Toys 'R' Us sues small Houston Toyz store owned by immigrant family

Miya Shay Image
Friday, September 2, 2022
Toys'R'Us files suit against Houston mom-and-pop toy store over logo
Two decades of growth have taken a family, who immigrated to America, from a small space in Sharpstown to a high-profile spot in The Galleria. But that growth may be threatened by a popular chain.

HOUSTON, Texas (KTRK) -- Attorneys for the new owners of Toys 'R' Us are turning one Houston family's American dream into a litigious nightmare. They are suing the family for trademark infringement, but the family is fighting back.

The video above is ABC13's 24/7 livestream.

On the second floor of the Houston Galleria, the Afzal family sees its Toyz store as the culmination of the American dream.

"My mom started this about 20 years ago, in 2003." Muhammad Afzal said as he remembered the time when his mother Farida opened the small toy shop in Sharpstown Mall.

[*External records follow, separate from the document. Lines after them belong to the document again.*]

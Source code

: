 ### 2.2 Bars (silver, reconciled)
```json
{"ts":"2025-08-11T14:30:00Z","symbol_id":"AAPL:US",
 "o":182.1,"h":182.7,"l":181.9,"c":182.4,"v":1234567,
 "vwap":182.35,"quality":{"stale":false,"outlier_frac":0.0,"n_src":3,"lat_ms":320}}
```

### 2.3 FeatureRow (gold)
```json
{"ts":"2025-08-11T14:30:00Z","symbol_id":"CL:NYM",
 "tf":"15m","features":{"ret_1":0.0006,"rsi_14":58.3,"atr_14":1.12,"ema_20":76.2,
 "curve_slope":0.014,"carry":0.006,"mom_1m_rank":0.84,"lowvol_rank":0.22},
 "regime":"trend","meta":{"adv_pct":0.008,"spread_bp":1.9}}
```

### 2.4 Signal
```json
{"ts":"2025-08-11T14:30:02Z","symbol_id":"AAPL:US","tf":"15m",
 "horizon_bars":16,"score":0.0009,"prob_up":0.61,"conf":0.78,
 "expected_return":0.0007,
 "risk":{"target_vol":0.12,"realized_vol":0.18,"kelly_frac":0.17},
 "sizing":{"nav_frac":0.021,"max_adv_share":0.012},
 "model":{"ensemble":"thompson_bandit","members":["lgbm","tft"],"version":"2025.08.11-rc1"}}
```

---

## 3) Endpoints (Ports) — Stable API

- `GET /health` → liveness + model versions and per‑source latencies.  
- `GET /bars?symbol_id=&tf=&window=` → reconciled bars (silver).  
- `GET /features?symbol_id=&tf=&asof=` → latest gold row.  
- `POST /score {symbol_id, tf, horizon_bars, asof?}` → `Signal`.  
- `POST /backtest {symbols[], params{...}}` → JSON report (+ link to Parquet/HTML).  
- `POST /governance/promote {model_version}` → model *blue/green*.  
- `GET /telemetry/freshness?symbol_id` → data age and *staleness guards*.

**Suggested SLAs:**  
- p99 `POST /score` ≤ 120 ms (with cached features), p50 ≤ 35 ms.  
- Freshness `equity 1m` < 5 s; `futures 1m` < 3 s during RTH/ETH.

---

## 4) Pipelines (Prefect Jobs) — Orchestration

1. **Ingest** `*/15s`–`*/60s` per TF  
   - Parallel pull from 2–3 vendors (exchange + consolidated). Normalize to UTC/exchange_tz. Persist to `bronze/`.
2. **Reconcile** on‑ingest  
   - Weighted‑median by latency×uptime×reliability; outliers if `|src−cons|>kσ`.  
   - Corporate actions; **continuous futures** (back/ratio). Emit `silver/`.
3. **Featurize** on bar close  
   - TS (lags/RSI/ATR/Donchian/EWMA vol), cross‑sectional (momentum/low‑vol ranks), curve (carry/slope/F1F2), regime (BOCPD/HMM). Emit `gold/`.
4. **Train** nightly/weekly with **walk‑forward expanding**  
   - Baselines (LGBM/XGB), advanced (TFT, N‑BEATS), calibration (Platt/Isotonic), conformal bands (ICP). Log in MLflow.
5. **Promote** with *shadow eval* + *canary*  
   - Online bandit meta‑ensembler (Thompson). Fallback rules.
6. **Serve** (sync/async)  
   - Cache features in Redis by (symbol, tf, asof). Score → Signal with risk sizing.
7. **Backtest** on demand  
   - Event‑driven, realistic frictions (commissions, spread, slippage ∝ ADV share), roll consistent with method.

"I didn't know how to run the store. The mall manager helped a lot," Farida Afzal, who immigrated to Houston with her family from Pakistan many years ago, recalled.

Growing the business wasn't easy, but they eventually opened seven stores in the Houston area, including a small one in the Galleria Mall.

"We were right downstairs. Same mall. Same everything. You could see us downstairs, nobody ever came to us," Muhammad said, adding that the two stores coexisted in the mall until Toys 'R' Us filed for bankruptcy.

When Toys 'R' Us went belly up and moved out of the mall, the Galleria management gave the Afzal family a chance to expand. They moved the Toyz store to the former Toys 'R' Us location, and continued operating.

Then in 2021, out of nowhere, the family got a multi-page cease and desist letter from Toys 'R' Us' new owners. In the letter, attorneys at Houston's Baker Botts firm told the Afzals their Toyz logo was multi-colored and in a bubble font, which is too similar to Toys 'R' Us. They also accused the family of keeping the old Toys 'R' Us décor in the store, confusing customers.

Within weeks, TRU brands, the parent company of Toys 'R' Us, filed suit.

"We are not a big, big company. We are a very small company. So I was very disturbed. I cannot eat. I cannot sleep," Farida Afzal said.

But if Toys 'R' Us thought this Houston grandmother and her kids were just going to bend at the will of a New York private equity company, they were wrong.

"We were very surprised because, in our opinion, the Toyz logo didn't look anything like the Toys 'R' Us logo," Lema Barazi, partner at the Lloyd & Mousilli law firm, said.

The family hired Barazi and fought back in federal court. Among the many filings, the family pointed out that Toys 'R' Us never cleaned or cleared their Galleria store when they went belly up. They said that they did not want to be associated with Toys 'R' Us, citing the messy bankruptcy.

Both sides went into mediation but were not able to reach an agreement. Barazi said the family is not willing to change their logo, just because Toys 'R' Us' new corporate owners are demanding it.

"We have a huge global corporation trying to fight and shut down a mom-and-pop shop," Barazi said. "By having questionable allegations that, frankly, hold no water."

Barazi said the federal judge on the case has hit the pause button on the case until mid-September. It is requiring Toys 'R' Us' lawyers to produce a full count of how many similar lawsuits it has filed around the world, pressuring other small toy stores.

ABC13 contacted the Houston attorney representing Toys 'R' Us, as well as its corporate ownership in New York. As of Thursday evening, we have not heard back from them.

As for the Afzal family, they had to shrink the stores a bit because of the COVID-19 pandemic. Now, they run three stores, as well as an online presence.

They would like to focus on just selling toys for the holiday season.

"We want Toys 'R' Us to just go away," Farida Afzal said.